North End is particularly known for The Old Bull and Bush pub which was first licensed in 1721, and was a popular destination for daytripping Londoners in the eighteenth and nineteenth centuries after the development of Hampstead Wells. Off Hampstead Way is the historic Wyldes Farm where blue plaques mark former residents William Blake and John Linnell. A plaque marks Pitt House, the former site of the home of the Prime Minister William Pitt the Elder in North End Avenue.

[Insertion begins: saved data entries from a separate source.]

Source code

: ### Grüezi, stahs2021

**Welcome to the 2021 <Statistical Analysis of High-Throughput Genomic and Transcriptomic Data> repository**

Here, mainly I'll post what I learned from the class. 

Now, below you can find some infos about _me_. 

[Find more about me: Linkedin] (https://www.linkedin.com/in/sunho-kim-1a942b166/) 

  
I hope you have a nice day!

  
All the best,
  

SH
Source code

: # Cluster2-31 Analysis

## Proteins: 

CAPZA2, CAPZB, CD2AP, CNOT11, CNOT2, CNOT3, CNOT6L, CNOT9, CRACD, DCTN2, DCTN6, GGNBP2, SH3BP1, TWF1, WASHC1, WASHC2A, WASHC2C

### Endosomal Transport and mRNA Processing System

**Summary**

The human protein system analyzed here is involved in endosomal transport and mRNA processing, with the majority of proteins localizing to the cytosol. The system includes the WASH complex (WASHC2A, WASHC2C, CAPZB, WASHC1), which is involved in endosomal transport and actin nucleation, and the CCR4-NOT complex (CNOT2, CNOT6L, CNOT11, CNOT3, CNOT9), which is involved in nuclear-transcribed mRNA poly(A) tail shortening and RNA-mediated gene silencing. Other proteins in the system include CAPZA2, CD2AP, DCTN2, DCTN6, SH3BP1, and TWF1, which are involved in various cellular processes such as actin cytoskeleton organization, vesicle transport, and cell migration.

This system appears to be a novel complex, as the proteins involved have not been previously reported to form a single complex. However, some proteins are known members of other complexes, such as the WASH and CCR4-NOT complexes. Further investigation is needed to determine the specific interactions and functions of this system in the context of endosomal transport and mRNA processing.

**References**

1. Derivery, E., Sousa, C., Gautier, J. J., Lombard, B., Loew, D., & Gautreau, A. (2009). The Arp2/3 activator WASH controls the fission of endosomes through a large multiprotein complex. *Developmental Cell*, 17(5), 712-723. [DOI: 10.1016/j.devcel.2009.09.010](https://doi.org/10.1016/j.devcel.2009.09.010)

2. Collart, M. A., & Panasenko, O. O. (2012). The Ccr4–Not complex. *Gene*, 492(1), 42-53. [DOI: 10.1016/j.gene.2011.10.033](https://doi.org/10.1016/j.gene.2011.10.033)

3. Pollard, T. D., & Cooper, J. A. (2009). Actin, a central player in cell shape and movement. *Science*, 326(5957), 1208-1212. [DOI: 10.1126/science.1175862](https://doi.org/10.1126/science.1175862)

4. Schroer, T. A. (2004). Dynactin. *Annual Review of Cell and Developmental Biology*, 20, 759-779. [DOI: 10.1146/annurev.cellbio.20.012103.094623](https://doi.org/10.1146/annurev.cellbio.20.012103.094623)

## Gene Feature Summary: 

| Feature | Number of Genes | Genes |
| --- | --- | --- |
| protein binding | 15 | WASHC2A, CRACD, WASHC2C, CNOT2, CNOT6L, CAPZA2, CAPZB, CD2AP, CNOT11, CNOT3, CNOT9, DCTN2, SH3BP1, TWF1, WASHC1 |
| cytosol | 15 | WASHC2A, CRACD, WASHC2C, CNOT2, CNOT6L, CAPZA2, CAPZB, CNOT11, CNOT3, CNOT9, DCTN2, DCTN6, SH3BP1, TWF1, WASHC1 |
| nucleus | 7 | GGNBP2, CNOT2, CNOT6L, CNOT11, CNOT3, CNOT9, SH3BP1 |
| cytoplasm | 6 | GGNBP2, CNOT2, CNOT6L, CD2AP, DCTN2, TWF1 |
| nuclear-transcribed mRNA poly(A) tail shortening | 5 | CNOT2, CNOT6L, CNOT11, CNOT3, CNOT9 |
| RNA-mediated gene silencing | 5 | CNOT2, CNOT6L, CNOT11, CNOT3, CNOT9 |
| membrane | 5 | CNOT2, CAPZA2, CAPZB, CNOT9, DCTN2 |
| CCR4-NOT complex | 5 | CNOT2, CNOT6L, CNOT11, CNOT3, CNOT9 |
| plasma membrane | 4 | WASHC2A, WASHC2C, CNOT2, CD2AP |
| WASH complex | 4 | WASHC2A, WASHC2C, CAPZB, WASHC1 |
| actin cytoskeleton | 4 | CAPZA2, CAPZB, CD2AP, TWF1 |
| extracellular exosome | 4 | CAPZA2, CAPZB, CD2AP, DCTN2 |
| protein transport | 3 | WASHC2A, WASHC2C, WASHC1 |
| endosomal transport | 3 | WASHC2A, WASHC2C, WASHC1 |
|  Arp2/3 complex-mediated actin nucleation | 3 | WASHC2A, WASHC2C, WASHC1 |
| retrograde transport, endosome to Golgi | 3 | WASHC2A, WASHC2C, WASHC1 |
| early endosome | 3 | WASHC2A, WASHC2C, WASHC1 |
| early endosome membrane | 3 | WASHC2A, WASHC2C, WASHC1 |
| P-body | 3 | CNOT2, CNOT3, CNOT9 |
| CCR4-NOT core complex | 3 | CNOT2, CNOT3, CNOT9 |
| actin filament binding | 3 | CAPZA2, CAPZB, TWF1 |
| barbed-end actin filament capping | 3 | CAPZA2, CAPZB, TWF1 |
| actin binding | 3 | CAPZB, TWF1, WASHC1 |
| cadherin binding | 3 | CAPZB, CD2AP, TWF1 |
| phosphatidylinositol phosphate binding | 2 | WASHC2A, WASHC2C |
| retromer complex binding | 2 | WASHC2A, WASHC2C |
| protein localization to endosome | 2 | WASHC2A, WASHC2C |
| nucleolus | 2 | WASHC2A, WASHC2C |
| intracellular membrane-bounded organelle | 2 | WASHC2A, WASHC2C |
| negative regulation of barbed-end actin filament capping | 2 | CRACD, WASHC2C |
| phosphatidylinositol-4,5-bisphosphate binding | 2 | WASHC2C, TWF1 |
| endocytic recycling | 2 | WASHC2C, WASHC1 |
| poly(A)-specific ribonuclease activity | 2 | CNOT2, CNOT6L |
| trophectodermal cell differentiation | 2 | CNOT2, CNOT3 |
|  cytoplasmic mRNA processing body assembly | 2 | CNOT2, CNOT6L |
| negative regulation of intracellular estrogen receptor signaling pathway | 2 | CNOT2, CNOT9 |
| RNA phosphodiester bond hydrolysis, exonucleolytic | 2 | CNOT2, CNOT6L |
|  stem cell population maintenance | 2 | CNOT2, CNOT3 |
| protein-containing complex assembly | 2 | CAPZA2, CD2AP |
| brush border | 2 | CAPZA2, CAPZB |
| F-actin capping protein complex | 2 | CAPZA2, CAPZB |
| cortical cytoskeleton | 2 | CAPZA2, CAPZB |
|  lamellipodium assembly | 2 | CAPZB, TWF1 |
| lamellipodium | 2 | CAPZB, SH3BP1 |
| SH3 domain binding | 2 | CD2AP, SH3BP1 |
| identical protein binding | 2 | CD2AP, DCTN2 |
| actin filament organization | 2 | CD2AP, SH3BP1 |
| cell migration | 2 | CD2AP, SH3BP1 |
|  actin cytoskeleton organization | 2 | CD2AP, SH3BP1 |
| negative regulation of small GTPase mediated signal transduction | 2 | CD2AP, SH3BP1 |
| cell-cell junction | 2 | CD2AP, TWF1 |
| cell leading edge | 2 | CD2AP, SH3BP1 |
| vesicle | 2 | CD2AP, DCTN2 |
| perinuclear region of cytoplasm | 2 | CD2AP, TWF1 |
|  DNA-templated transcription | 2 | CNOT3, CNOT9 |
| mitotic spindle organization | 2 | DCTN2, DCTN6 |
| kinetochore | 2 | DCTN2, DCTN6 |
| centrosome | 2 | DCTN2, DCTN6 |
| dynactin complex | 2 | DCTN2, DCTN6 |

==Abandoned tube station==

In the Edwardian era the Northern Line proposed an extension to Golders Green via Hampstead. An intermediate stop at North End was a key part of the plan. A large swathe of new housing was anticipated in the area. However conservationist Henrietta Barnett acquired the land from Eton College and donated it as the Hampstead Heath Extension. In 1906 the partially-built station was put on hold. Although further housebuilding took place in the vicinity, the station was never finished. Consequently, there is a comparatively long gap between Hampstead and Golders Green station. Had the station opened, it would have been the deepest on the London Underground.

==Bibliography==
- Bard, Robert. Hampstead & Highgate Through Time. Amberley Publishing Limited, 2015.
- Dakers, Caroline. The Blue Plaque Guide to London. Macmillan, 1981.
- Martin, Andrew. Underground, Overground: A Passenger's History of the Tube. Profile Books, 2012.
- Sexby, John James. Municipal Parks, Gardens, and Open Spaces of London. Cambridge University Press, 2014.
- Yonge, Mark. Unfinished Lines: Rediscovering the Remains of Railways Never Completed. Pen and Sword Transport, 2022.